A Black Brotherhood: Sociedade Protectora dos Desvalidos

In 1827 a group of black men gathered in the non-descript but intriguingly named Church of the Fifteen Mysteries (Igreja dos Quinze Mistérios) in Salvador’s neighborhood of Santo Antônio além do Carmo, to form a society open only to black men and wherein members en masse would help individual members who had fallen on times even harder than usual; would pay for funeral expenses, would work to buy the manumission of enslaved others…

The reason for meeting in a church was that Africans and Afro-Brazilians were legally forbidden to form civil societies which were not religious — Catholic — in character.

In 1848 the Society transferred to the Igreja de Nossa Senhora do Rosário dos Homens Pretos on the Largo do Pelourinho, moving out in the same year to their own headquarters on the Rua do Bispo (which gives onto Praça da Sé). In 1887 they acquired the building on the Largo do Cruzeiro where they remain to this day.

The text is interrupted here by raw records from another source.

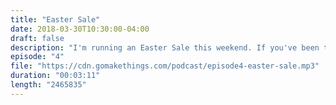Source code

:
 ```yaml
---
title: "Easter Sale"
date: 2018-03-30T10:30:00-04:00
draft: false
description: "I'm running an Easter Sale this weekend. If you've been thinking about really digging into JavaScript this year, now through Monday you can get up to 50% off some of my most popular learning resources over at https://GoMakeThings.com."
episode: "4"
file: "https://cdn.gomakethings.com/podcast/episode4-easter-sale.mp3"
duration: "00:03:11"
length: "2465835"
---
```


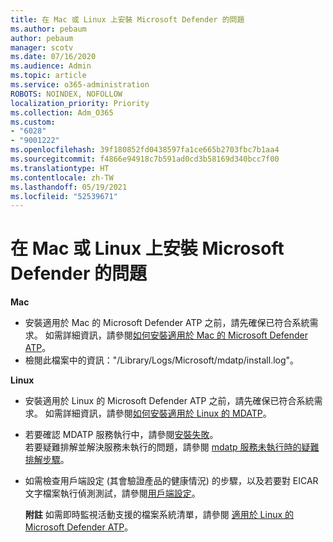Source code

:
 ```yaml
---
title: 在 Mac 或 Linux 上安裝 Microsoft Defender 的問題
ms.author: pebaum
author: pebaum
manager: scotv
ms.date: 07/16/2020
ms.audience: Admin
ms.topic: article
ms.service: o365-administration
ROBOTS: NOINDEX, NOFOLLOW
localization_priority: Priority
ms.collection: Adm_O365
ms.custom:
- "6028"
- "9001222"
ms.openlocfilehash: 39f180852fd0438597fa1ce665b2703fbc7b1aa4
ms.sourcegitcommit: f4866e94918c7b591ad0cd3b58169d340bcc7f00
ms.translationtype: HT
ms.contentlocale: zh-TW
ms.lasthandoff: 05/19/2021
ms.locfileid: "52539671"
---
```

# <a name="issues-installing-microsoft-defender-on-mac-or-linux"></a>在 Mac 或 Linux 上安裝 Microsoft Defender 的問題

**Mac**

- 安裝適用於 Mac 的 Microsoft Defender ATP 之前，請先確保已符合系統需求。 如需詳細資訊，請參閱[如何安裝適用於 Mac 的 Microsoft Defender ATP](/windows/security/threat-protection/microsoft-defender-atp/microsoft-defender-atp-mac#how-to-install-microsoft-defender-atp-for-mac)。  
- 檢閱此檔案中的資訊："/Library/Logs/Microsoft/mdatp/install.log"。

**Linux**

- 安裝適用於 Linux 的 Microsoft Defender ATP 之前，請先確保已符合系統需求。 如需詳細資訊，請參閱[如何安裝適用於 Linux 的 MDATP](/windows/security/threat-protection/microsoft-defender-atp/microsoft-defender-atp-linux#system-requirements)。 
- 若要確認 MDATP 服務執行中，請參閱[安裝失敗](/windows/security/threat-protection/microsoft-defender-atp/linux-support-install#installation-failed)。  
    若要疑難排解並解決服務未執行的問題，請參閱 [mdatp 服務未執行時的疑難排解步驟](/windows/security/threat-protection/microsoft-defender-atp/linux-support-install#steps-to-troubleshoot-if-mdatp-service-isnt-running)。
- 如需檢查用戶端設定 (其會驗證產品的健康情況) 的步驟，以及若要對 EICAR 文字檔案執行偵測測試，請參閱[用戶端設定](/windows/security/threat-protection/microsoft-defender-atp/linux-install-manually#client-configuration)。  

    **附註** 如需即時監視活動支援的檔案系統清單，請參閱 [適用於 Linux 的 Microsoft Defender ATP](/windows/security/threat-protection/microsoft-defender-atp/microsoft-defender-atp-linux#system-requirements)。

The Society’s resources were stored in a safe which could only be opened the simultaneously turning three keys, one held by the Society’s president and the other two by other members. The Safe of the Three Keys still exists and may be seen by visitors to the Society headquarters, the safe standing at the top of the stairs giving on to the building’s second floor (first floor in British English). The three keys are hung nearby, together with the modern keys the Society currently uses. A meter to the left of the safe is the wooden trunk specially built to hold documents, and which also opened via the three-key system.

Slavery was abolished in Brazil on May 13th, 1888, but not the conditions which had instigated the Society’s creation. The beneficent work continued, and it continues to this day, although the Society has changed with the times: The Society president is a woman, Lígia Margarida de Jesus.

A Sociedade Protetora dos Desvalidos (modern Portuguese has dropped the “c” from Protectora) is located on the Largo do Cruzeiro do São Francisco, 17. It is open for visits during normal operating hours. There is no charge but donations to the society are welcome. Barreto will probably be the good-natured older gentleman showing you around (Portuguese only; one can take the place in without it though).

One way to translate the Society’s name would be Society for the Protection of the Privilegeless.

ascom.spd@gmail.com
+55 71 3322-6913

P.S. Sociedade Protetora dos Desvalidos was the theme of Bloco Alvorada — a Salvador samba “school” so to speak — during Carnival 2018.